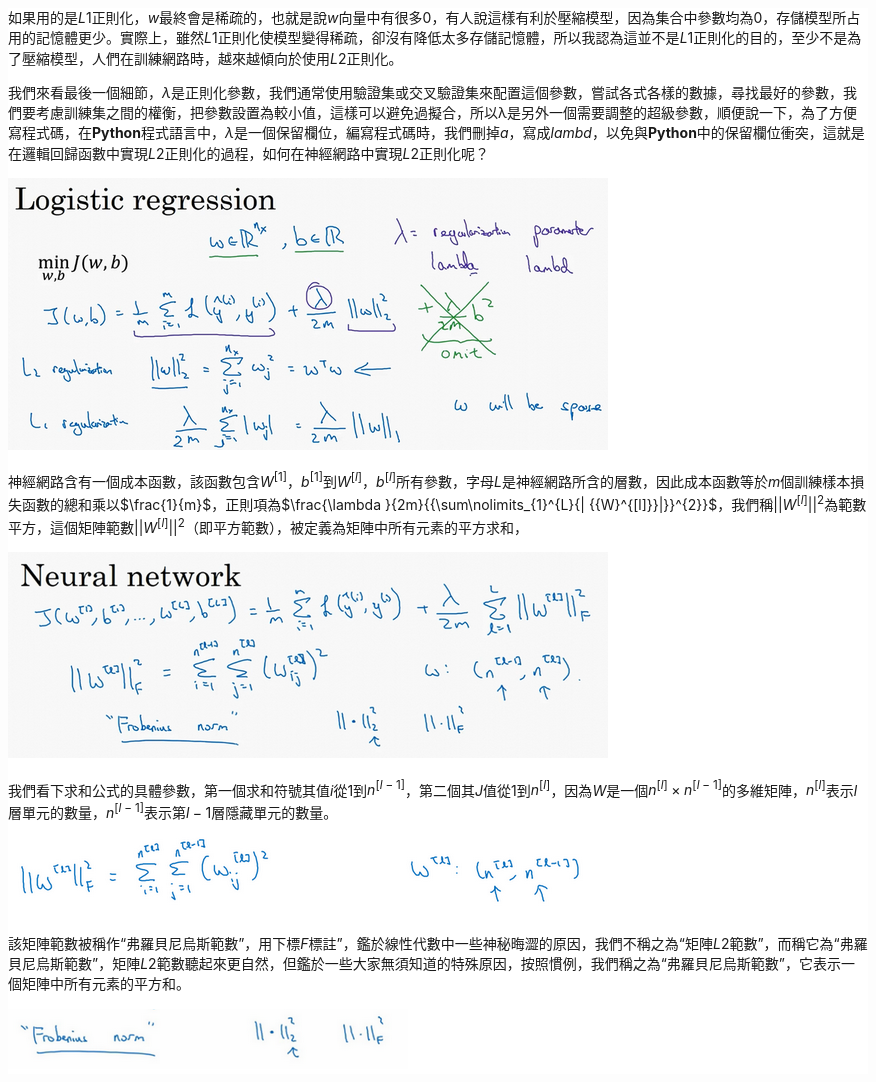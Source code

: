 如果用的是$L1$正則化，$w$最終會是稀疏的，也就是說$w$向量中有很多0，有人說這樣有利於壓縮模型，因為集合中參數均為0，存儲模型所占用的記憶體更少。實際上，雖然$L1$正則化使模型變得稀疏，卻沒有降低太多存儲記憶體，所以我認為這並不是$L1$正則化的目的，至少不是為了壓縮模型，人們在訓練網路時，越來越傾向於使用$L2$正則化。

我們來看最後一個細節，$\lambda$是正則化參數，我們通常使用驗證集或交叉驗證集來配置這個參數，嘗試各式各樣的數據，尋找最好的參數，我們要考慮訓練集之間的權衡，把參數設置為較小值，這樣可以避免過擬合，所以λ是另外一個需要調整的超級參數，順便說一下，為了方便寫程式碼，在**Python**程式語言中，$\lambda$是一個保留欄位，編寫程式碼時，我們刪掉$a$，寫成$lambd$，以免與**Python**中的保留欄位衝突，這就是在邏輯回歸函數中實現$L2$正則化的過程，如何在神經網路中實現$L2$正則化呢？

![](../images/2e88bd6f30a8ff8014d6d7dbe6d0488a.png)

神經網路含有一個成本函數，該函數包含$W^{[1]}$，$b^{[1]}$到$W^{[l]}$，$b^{[l]}$所有參數，字母$L$是神經網路所含的層數，因此成本函數等於$m$個訓練樣本損失函數的總和乘以$\frac{1}{m}$，正則項為$\frac{\lambda }{2m}{{\sum\nolimits_{1}^{L}{| {{W}^{[l]}}|}}^{2}}$，我們稱${||W^{\left[l\right]}||}^{2}$為範數平方，這個矩陣範數${||W^{\left[l\right]}||}^{2}$（即平方範數），被定義為矩陣中所有元素的平方求和，

![](../images/a8336b2cfeed4128a23f20fab843d226.png)

我們看下求和公式的具體參數，第一個求和符號其值$i$從1到$n^{[l - 1]}$，第二個其$J$值從1到$n^{[l]}$，因為$W$是一個$n^{[l]}\times n^{[l-1]}$的多維矩陣，$n^{[l]}$表示$l$ 層單元的數量，$n^{[l-1]}$表示第$l-1$層隱藏單元的數量。

![](../images/5663bd9360df02b7e5a04c01d4e1bbc7.png)

該矩陣範數被稱作“弗羅貝尼烏斯範數”，用下標$F$標註”，鑑於線性代數中一些神秘晦澀的原因，我們不稱之為“矩陣$L2$範數”，而稱它為“弗羅貝尼烏斯範數”，矩陣$L2$範數聽起來更自然，但鑑於一些大家無須知道的特殊原因，按照慣例，我們稱之為“弗羅貝尼烏斯範數”，它表示一個矩陣中所有元素的平方和。

![](../images/dffec3cca0e523e22646704e5e76c39a.png)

════════

● WHAT TO PRODUCE:
Return only the number of lines in the records above that include the string "images".

● TASK OUTPUT:
4